Certainly, learning arts and crafts is made far more difficult by the fact that we have no traditional rules and laws, and it must therefore be our most earnest endeavour to gain them and to ensure their general dissemination. This should first include a precise description of the tools and methods for studying nature, for seeking inspiration from past and foreign cultures, and above all a systematic knowledge of forms and colours. And naturally no more generalised phrases, not even the aesthetic phrases repeated ad nauseam about ‘construction’, about ‘simplicity’, about ‘material authenticity’, about ‘practicality’, the golden ratio or similarly fine things. Also no doctrines of male or female art, of the representation of ideals or the embodiment of historical ideas or even of the cosmos itself and the creation of the world. Instead we need clear, sober answers to the questions that the work presents to us. How you make a line hard, how you make it soft, calm, noble, smooth, elegant, how you make an ornament appear lighter and how you make it heavy. How heavy elements can be brought into harmony with each other. How you transform a vertical orientation into a horizontal orientation. How you make an outward protruding ornament float in the opposite direction. How you enrich a line, how you branch it out, how you arrange a bundle of lines, how far you can go in detail without negating the overall effect, and so on.
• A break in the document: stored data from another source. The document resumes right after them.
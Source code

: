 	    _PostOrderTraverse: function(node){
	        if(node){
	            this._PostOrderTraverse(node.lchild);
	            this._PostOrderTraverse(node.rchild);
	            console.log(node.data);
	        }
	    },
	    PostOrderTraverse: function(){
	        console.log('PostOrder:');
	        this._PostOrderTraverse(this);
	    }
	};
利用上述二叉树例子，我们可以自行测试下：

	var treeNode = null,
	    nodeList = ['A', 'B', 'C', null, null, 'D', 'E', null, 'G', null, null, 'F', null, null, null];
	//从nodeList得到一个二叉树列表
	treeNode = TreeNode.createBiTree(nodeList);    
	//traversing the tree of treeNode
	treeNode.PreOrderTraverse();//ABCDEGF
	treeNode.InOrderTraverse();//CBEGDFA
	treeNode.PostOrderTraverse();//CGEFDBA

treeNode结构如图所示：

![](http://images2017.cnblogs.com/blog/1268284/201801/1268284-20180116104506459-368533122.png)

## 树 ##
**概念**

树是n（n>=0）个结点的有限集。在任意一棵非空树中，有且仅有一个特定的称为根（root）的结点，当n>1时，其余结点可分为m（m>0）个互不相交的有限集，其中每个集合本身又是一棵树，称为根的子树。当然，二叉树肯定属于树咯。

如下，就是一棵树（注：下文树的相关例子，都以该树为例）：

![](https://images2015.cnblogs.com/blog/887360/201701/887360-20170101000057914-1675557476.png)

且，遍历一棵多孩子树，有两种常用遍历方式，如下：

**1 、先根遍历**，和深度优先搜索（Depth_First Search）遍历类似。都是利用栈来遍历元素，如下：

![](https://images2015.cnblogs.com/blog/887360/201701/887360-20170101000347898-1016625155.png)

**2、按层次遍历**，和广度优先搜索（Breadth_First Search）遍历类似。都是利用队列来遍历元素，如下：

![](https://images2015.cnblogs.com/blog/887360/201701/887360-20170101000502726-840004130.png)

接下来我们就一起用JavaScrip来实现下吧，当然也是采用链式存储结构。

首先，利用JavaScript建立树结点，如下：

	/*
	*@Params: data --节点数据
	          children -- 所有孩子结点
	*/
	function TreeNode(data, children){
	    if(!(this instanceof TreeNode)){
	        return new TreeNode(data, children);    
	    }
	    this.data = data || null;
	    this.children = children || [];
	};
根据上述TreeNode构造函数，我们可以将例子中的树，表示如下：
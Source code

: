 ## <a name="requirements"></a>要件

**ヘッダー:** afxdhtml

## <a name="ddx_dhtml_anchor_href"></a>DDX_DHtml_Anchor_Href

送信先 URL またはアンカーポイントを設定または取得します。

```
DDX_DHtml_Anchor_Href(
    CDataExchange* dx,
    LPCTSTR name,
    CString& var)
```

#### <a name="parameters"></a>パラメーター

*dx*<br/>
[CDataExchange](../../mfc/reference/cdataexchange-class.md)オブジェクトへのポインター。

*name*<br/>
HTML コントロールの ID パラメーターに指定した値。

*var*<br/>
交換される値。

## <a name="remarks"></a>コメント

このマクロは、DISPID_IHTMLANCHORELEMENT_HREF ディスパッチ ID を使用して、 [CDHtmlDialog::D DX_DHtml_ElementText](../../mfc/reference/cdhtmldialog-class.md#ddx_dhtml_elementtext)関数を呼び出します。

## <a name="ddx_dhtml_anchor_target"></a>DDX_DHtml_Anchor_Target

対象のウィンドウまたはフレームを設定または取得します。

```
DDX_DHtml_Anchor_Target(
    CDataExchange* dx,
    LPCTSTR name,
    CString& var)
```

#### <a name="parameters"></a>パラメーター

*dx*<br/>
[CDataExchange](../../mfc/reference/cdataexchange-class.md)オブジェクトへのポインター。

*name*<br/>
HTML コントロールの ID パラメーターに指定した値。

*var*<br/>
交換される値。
In short, sure training of the eye for the effects of shape and colour. Only systematic practice and rigorous training will lead us there. Of course, initially we moderns can only pass on our own experience.


‘Joy in Form’ by August Endell was originally published in German as ‘Die Freude an der Form’, part of the series ‘Formenschönheit und dekorative Kunst’ (Beauty of Form and Decorative Art) in Dekorative Kunst, vol. 1, no. 2 (2 November 1897); ‘Art of Forms’ by August Endell was originally published in German as ‘Formkunst’ in Dekorative Kunst, vol. 1, no. 6 (6 March 1898). ‘Originality and Tradition’ by August Endell was originally published in German as ‘Originalität und Tradition’ in Deutsche Kunst und Dekoration, vol. 9, no. 6 (March 1902).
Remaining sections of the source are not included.